30 minutes? I think we have very different ideas about the scope of the problem. :) Even IRL would not be great for me - this thing really requires some "walking" or "shower" time. :p
On Fri, Feb 22, 2019 at 04:32:44AM -0800, Chris Lamb wrote:
so can we maybe discuss this on Monday or Tuesday? I suppose 30min will be plenty and wouldnt be surprised if we'd only need half the time.
30 minutes? I think we have very different ideas about the scope of the problem. :) Even IRL would not be great for me - this thing really requires some "walking" or "shower" time. :p
15min to get on the same boat.
without being on the same boat, we cannot have this discussion.
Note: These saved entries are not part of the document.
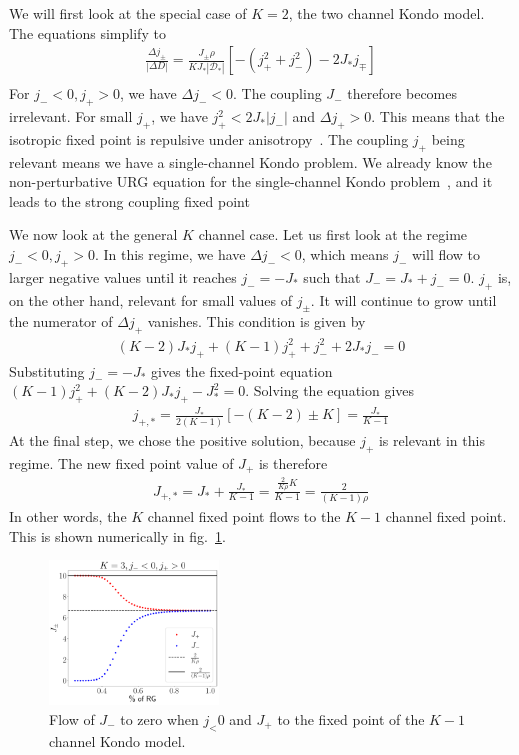 \documentclass[reprint,prb,superscriptaddress]{revtex4-2}
\begin{document}
We will first look at the special case of \(K=2\), the two channel Kondo model. The equations simplify to
\begin{align}
	\frac{\Delta j_\pm}{|\Delta D|} = \frac{J_\pm \rho}{K J_*|\mathcal{D}_*|}\left[- \left(j_+^2 + j_-^2\right) - 2J_* j_\mp\right]\\
\end{align}
For \(j_- < 0, j_+ > 0\), we have \(\Delta j_- < 0\). The coupling \(J_-\) therefore becomes irrelevant. For small \(j_+\), we have \(j_+^2 < 2J_* |j_-|\)  and \(\Delta j_+ > 0\). This means that the isotropic fixed point is repulsive under anisotropy~\cite{Noz_blandin_1980}. The coupling \(j_+\) being relevant means we have a single-channel Kondo problem. We already know the non-perturbative URG equation for the single-channel Kondo problem~\cite{kondo_urg}, and it leads to the strong coupling fixed point

We now look at the general \(K\) channel case. Let us first look at the regime \(j_- < 0, j_+ > 0\). In this regime, we have \(\Delta j_- < 0\), which means \(j_-\) will flow to larger negative values until it reaches \(j_- = -J_*\) such that \(J_- = J_* + j_- = 0\). \(j_+\) is, on the other hand, relevant for small values of \(j_\pm\). It will continue to grow until the numerator of \(\Delta j_+\) vanishes. This condition is given by
\begin{align}
	\left(K - 2\right)J_*j_+ + (K-1)j_+^2 + j_-^2 + 2J_* j_- = 0
\end{align}
Substituting \(j_- = -J_*\) gives the fixed-point equation \((K-1)j_+^2 + \left(K - 2\right)J_*j_+ - J_*^2 = 0\). Solving the equation gives
\begin{align}
	j_{+,*} = \frac{J_*}{2(K-1)}\left[-(K-2) \pm K\right] = \frac{J_*}{K-1}
\end{align}
At the final step, we chose the positive solution, because \(j_+\) is relevant in this regime. The new fixed point value of \(J_+\) is therefore
\begin{align}
	J_{+,*} = J_* + \frac{J_*}{K-1} = \frac{\frac{2}{K \rho} K}{K - 1} = \frac{2}{(K-1)\rho}
\end{align}
In other words, the \(K\) channel fixed point flows to the \(K-1\) channel fixed point. This is shown numerically in fig.~\ref{K_to_K-1}.

\begin{figure}[htpb]
	\centering
	\includegraphics[width=0.4\textwidth]{../numerics/K to K-1.pdf}
	\caption{Flow of \(J_-\) to zero when \(j_< 0\) and \(J_+\) to the fixed point of the \(K-1\) channel Kondo model.}
	\label{K_to_K-1}
\end{figure}
\end{document}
this is just a waste of time.
-- tschau, Holger
holger@(debian|reproducible-builds|layer-acht).org
PGP fingerprint: B8BF 5413 7B09 D35C F026 FE9D 091A B856 069A AA1C
On Fri, Feb 22, 2019 at 04:52:23AM -0800, Holger Levsen wrote:
15min to get on the same boat.
I mean:
a.) come to a common understanding of what is needed (what we want to achieve, not how) b.) come to a common understanding of the limititations (of the current situation, both in terms of 'reality' (data model on the server etc) as well on the clients (data model on consuming sides, eg for users wanting to verify themselves, as well as services trying to get a global overview)
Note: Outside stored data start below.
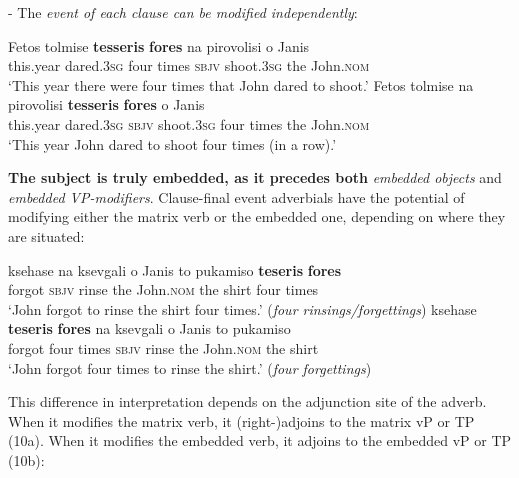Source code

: \documentclass[output=paper]{langsci/langscibook}
\begin{document}
{}- The \textit{event of each clause can be modified independently}:

\ea%
    \label{ex:alexiadou:8}
\ea \gll  Fetos  tolmise     \textbf{tesseris}  \textbf{fores} na   pirovolisi  o    Janis\\
      this.year dared.\textsc{3sg}  four    times  \textsc{sbjv} shoot.\textsc{3sg}   the  John.\textsc{nom}\\
\glt  ‘This year there were four times that John dared to shoot.’ 
\ex
\gll Fetos  tolmise  na    pirovolisi  \textbf{tesseris}  \textbf{fores} o    Janis\\
     this.year  dared.\textsc{3sg}  \textsc{sbjv} shoot.\textsc{3sg}   four  times  the  John.\textsc{nom}\\
\glt ‘This year John dared to shoot four times (in a row).’
\z
\z

\textbf{The subject is truly embedded, as it precedes both} \textit{embedded objects} and \textit{embedded VP-modifiers}. Clause-final event adverbials have the potential of modifying either the matrix verb or the embedded one, depending on where they are situated:



\ea%
    \label{ex:alexiadou:9}
\ea \gll  ksehase  na    ksevgali  o    Janis       to    pukamiso  \textbf{teseris}  \textbf{fores}\\
      forgot   \textsc{sbjv} rinse   the  John.\textsc{nom} the  shirt        four     times\\
  \glt    ‘John forgot to rinse the shirt four times.’ (\textit{four rinsings/forgettings})
\ex  \gll  ksehase  \textbf{teseris}  \textbf{fores} na  ksevgali  o    Janis      to  pukamiso\\
      forgot  four   times  \textsc{sbjv}  rinse  the  John.\textsc{nom} the  shirt\\
   \glt   ‘John forgot four times to rinse the shirt.’ (\textit{four forgettings})
   \z   
\z

This difference in interpretation depends on the adjunction site of the adverb. When it modifies the matrix verb, it (right-)adjoins to the matrix vP or TP (10a). When it modifies the embedded verb, it adjoins to the embedded vP or TP (10b):
\end{document}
Once we have that, I very much agree that taking a walk or a shower might be appropriate to think about this thoroughly. :)
Sorry if I came accross harshly before.
-- tschau, Holger
holger@(debian|reproducible-builds|layer-acht).org
PGP fingerprint: B8BF 5413 7B09 D35C F026 FE9D 091A B856 069A AA1C
I've got two usecases, there are probably more and others.
1.) a user wanting to rebuild all the binaries they are using. For that they need to know all the buildinfo files of all installed packages. (a user can be a real user like you and me or also the tails projects who want to verify all the binaries on their images)
2.) a service which wants to verify all binary packages which Debian offers as part of their 'Buster' release or all packages currently in unstable/main/arm64 (as an example).
https://jenkins.debian.net/job/reproducible_compare_Debian_sha1sums/ now downloads all the .buildinfo files for all packages in sid (with the versions in sid), each.
It would be really cool if there was a way to download them all as one big .tgz or whatever.